Clarification to SACE Statement Regarding the Capability of a Clean Electricity Standard to Reduce Emissions
On June 2, 2021, in our bi-monthly Wired-In newsletter emailed to supporters, SACE included a statement that passing a 100% Clean Electricity Standard (CES) to decarbonize the power sector would reduce U.S. greenhouse gas emissions by 70-80%:
To be fully accurate and transparent, the CES statement as sent in the Wired-In email warrants further elaboration. A Clean Electricity Standard alone would not achieve a 70-80% reduction in emissions. To achieve emission reductions of 70-80% will require a CES in conjunction with electrification of our country’s transportation sector, buildings, and other sectors that are currently powered by fossil fuels, like coal and gas.
A federal CES is an essential policy to help us get to a 100% carbon-free electric grid by 2035 and serve as the cornerstone of our broader clean energy transformation. By pairing the electrification of buildings, transportation, and other sectors currently powered by fossil fuel along with the transformation of the power sector to run on clean energy, we could reduce U.S. greenhouse gas emissions by 70-80% while simultaneously creating millions of jobs, cleaning our air and water, protecting public health, lowering bills, bolstering energy independence, and lifting up the frontline communities most impacted by the climate crisis.

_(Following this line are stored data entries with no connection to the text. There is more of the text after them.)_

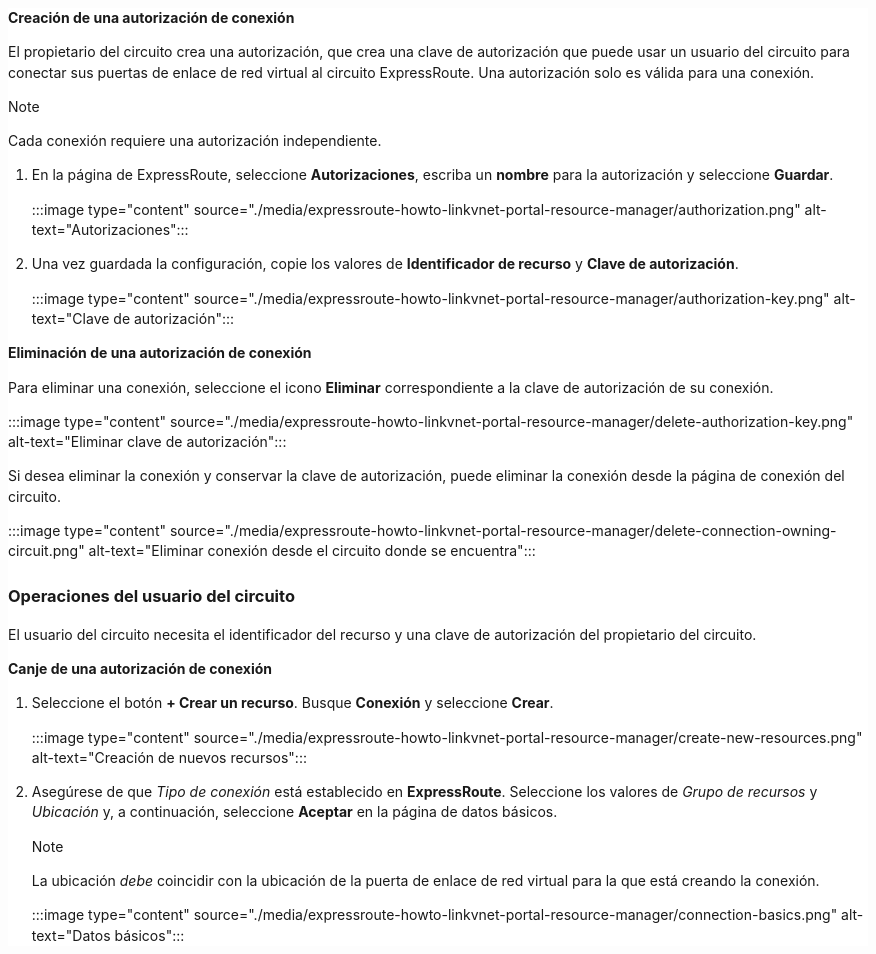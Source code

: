**Creación de una autorización de conexión**

El propietario del circuito crea una autorización, que crea una clave de autorización que puede usar un usuario del circuito para conectar sus puertas de enlace de red virtual al circuito ExpressRoute. Una autorización solo es válida para una conexión.

> [!NOTE]
> Cada conexión requiere una autorización independiente.
>

1. En la página de ExpressRoute, seleccione **Autorizaciones**, escriba un **nombre** para la autorización y seleccione **Guardar**.

    :::image type="content" source="./media/expressroute-howto-linkvnet-portal-resource-manager/authorization.png" alt-text="Autorizaciones":::

2. Una vez guardada la configuración, copie los valores de **Identificador de recurso** y **Clave de autorización**.

    :::image type="content" source="./media/expressroute-howto-linkvnet-portal-resource-manager/authorization-key.png" alt-text="Clave de autorización":::

**Eliminación de una autorización de conexión**

Para eliminar una conexión, seleccione el icono **Eliminar** correspondiente a la clave de autorización de su conexión.

:::image type="content" source="./media/expressroute-howto-linkvnet-portal-resource-manager/delete-authorization-key.png" alt-text="Eliminar clave de autorización":::

Si desea eliminar la conexión y conservar la clave de autorización, puede eliminar la conexión desde la página de conexión del circuito.

:::image type="content" source="./media/expressroute-howto-linkvnet-portal-resource-manager/delete-connection-owning-circuit.png" alt-text="Eliminar conexión desde el circuito donde se encuentra":::

### <a name="circuit-user-operations"></a>Operaciones del usuario del circuito

El usuario del circuito necesita el identificador del recurso y una clave de autorización del propietario del circuito.

**Canje de una autorización de conexión**

1. Seleccione el botón **+ Crear un recurso**. Busque **Conexión** y seleccione **Crear**.

    :::image type="content" source="./media/expressroute-howto-linkvnet-portal-resource-manager/create-new-resources.png" alt-text="Creación de nuevos recursos":::

1. Asegúrese de que *Tipo de conexión* está establecido en **ExpressRoute**. Seleccione los valores de *Grupo de recursos* y *Ubicación* y, a continuación, seleccione **Aceptar** en la página de datos básicos.

    > [!NOTE]
    > La ubicación *debe* coincidir con la ubicación de la puerta de enlace de red virtual para la que está creando la conexión.

    :::image type="content" source="./media/expressroute-howto-linkvnet-portal-resource-manager/connection-basics.png" alt-text="Datos básicos":::
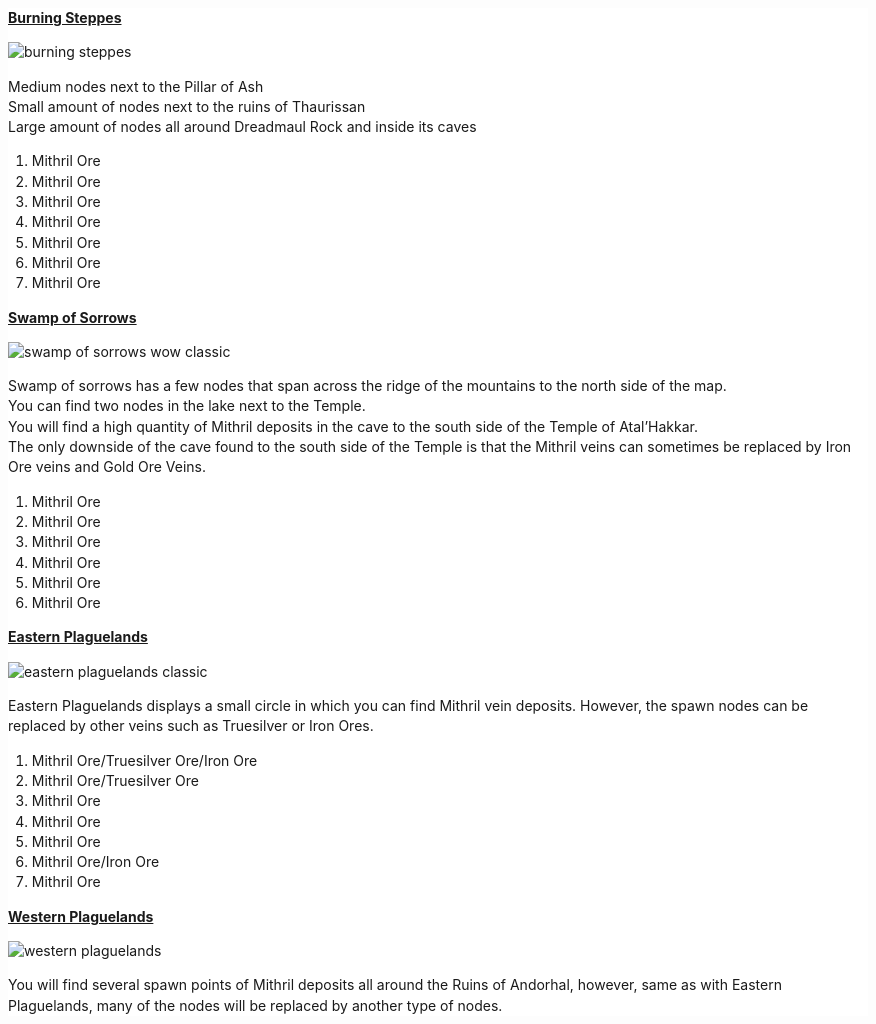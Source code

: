 [**Burning Steppes**](https://wowclassicdb.com/zone/46)

![burning steppes](https://www.warcrafttavern.com/wp-content/uploads/2022/03/Burning-Steppes.jpg)

Medium nodes next to the Pillar of Ash  
Small amount of nodes next to the ruins of Thaurissan  
Large amount of nodes all around Dreadmaul Rock and inside its caves

1. Mithril Ore
2. Mithril Ore
3. Mithril Ore
4. Mithril Ore
5. Mithril Ore
6. Mithril Ore
7. Mithril Ore

**[Swamp of Sorrows](https://wowclassicdb.com/zone/8)**

![swamp of sorrows wow classic](https://www.warcrafttavern.com/wp-content/uploads/2022/03/Swamp-of-sorrows-Wow-classic.jpg)

Swamp of sorrows has a few nodes that span across the ridge of the mountains to the north side of the map.  
You can find two nodes in the lake next to the Temple.  
You will find a high quantity of Mithril deposits in the cave to the south side of the Temple of Atal’Hakkar.  
The only downside of the cave found to the south side of the Temple is that the Mithril veins can sometimes be replaced by Iron Ore veins and Gold Ore Veins.

1. Mithril Ore
2. Mithril Ore
3. Mithril Ore
4. Mithril Ore
5. Mithril Ore
6. Mithril Ore

**[Eastern Plaguelands](https://wowclassicdb.com/zone/139)**

![eastern plaguelands classic](https://www.warcrafttavern.com/wp-content/uploads/2022/03/Eastern-Plaguelands-Classic.jpg)

Eastern Plaguelands displays a small circle in which you can find Mithril vein deposits. However, the spawn nodes can be replaced by other veins such as Truesilver or Iron Ores.

1. Mithril Ore/Truesilver Ore/Iron Ore
2. Mithril Ore/Truesilver Ore
3. Mithril Ore
4. Mithril Ore
5. Mithril Ore
6. Mithril Ore/Iron Ore
7. Mithril Ore

**[Western Plaguelands](https://wowclassicdb.com/zone/28)**

![western plaguelands](https://www.warcrafttavern.com/wp-content/uploads/2022/03/Western-Plaguelands.jpg)

You will find several spawn points of Mithril deposits all around the Ruins of Andorhal, however, same as with Eastern Plaguelands, many of the nodes will be replaced by another type of nodes.
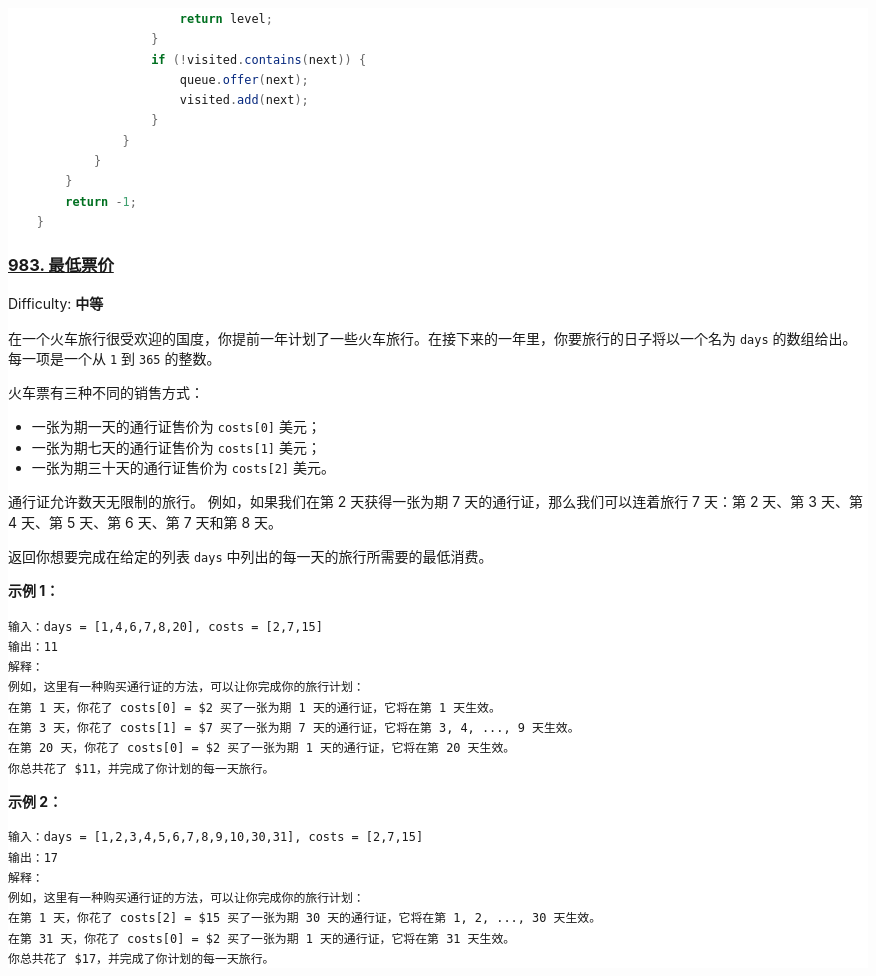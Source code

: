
 ```java
                        return level;
                    }
                    if (!visited.contains(next)) {
                        queue.offer(next);
                        visited.add(next);
                    }
                }
            }
        }
        return -1;
    }
```







### [983. 最低票价](https://leetcode-cn.com/problems/minimum-cost-for-tickets/)

Difficulty: **中等**


在一个火车旅行很受欢迎的国度，你提前一年计划了一些火车旅行。在接下来的一年里，你要旅行的日子将以一个名为 `days` 的数组给出。每一项是一个从 `1` 到 `365` 的整数。

火车票有三种不同的销售方式：

*   一张为期一天的通行证售价为 `costs[0]` 美元；
*   一张为期七天的通行证售价为 `costs[1]` 美元；
*   一张为期三十天的通行证售价为 `costs[2]` 美元。

通行证允许数天无限制的旅行。 例如，如果我们在第 2 天获得一张为期 7 天的通行证，那么我们可以连着旅行 7 天：第 2 天、第 3 天、第 4 天、第 5 天、第 6 天、第 7 天和第 8 天。

返回你想要完成在给定的列表 `days` 中列出的每一天的旅行所需要的最低消费。

**示例 1：**

```
输入：days = [1,4,6,7,8,20], costs = [2,7,15]
输出：11
解释： 
例如，这里有一种购买通行证的方法，可以让你完成你的旅行计划：
在第 1 天，你花了 costs[0] = $2 买了一张为期 1 天的通行证，它将在第 1 天生效。
在第 3 天，你花了 costs[1] = $7 买了一张为期 7 天的通行证，它将在第 3, 4, ..., 9 天生效。
在第 20 天，你花了 costs[0] = $2 买了一张为期 1 天的通行证，它将在第 20 天生效。
你总共花了 $11，并完成了你计划的每一天旅行。
```

**示例 2：**

```
输入：days = [1,2,3,4,5,6,7,8,9,10,30,31], costs = [2,7,15]
输出：17
解释：
例如，这里有一种购买通行证的方法，可以让你完成你的旅行计划： 
在第 1 天，你花了 costs[2] = $15 买了一张为期 30 天的通行证，它将在第 1, 2, ..., 30 天生效。
在第 31 天，你花了 costs[0] = $2 买了一张为期 1 天的通行证，它将在第 31 天生效。 
你总共花了 $17，并完成了你计划的每一天旅行。
```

The benefits of adopting a Clean Electricity Standard, combined with the trend of electrifying vehicles and other fossil fuel burning sources, could, according to expert analysis over the next 30 years: prevent 150,000 premature deaths, avoid $1.3 trillion in environmental and health costs, create 2 million new jobs, and save every household hundreds of dollars per year in lower costs.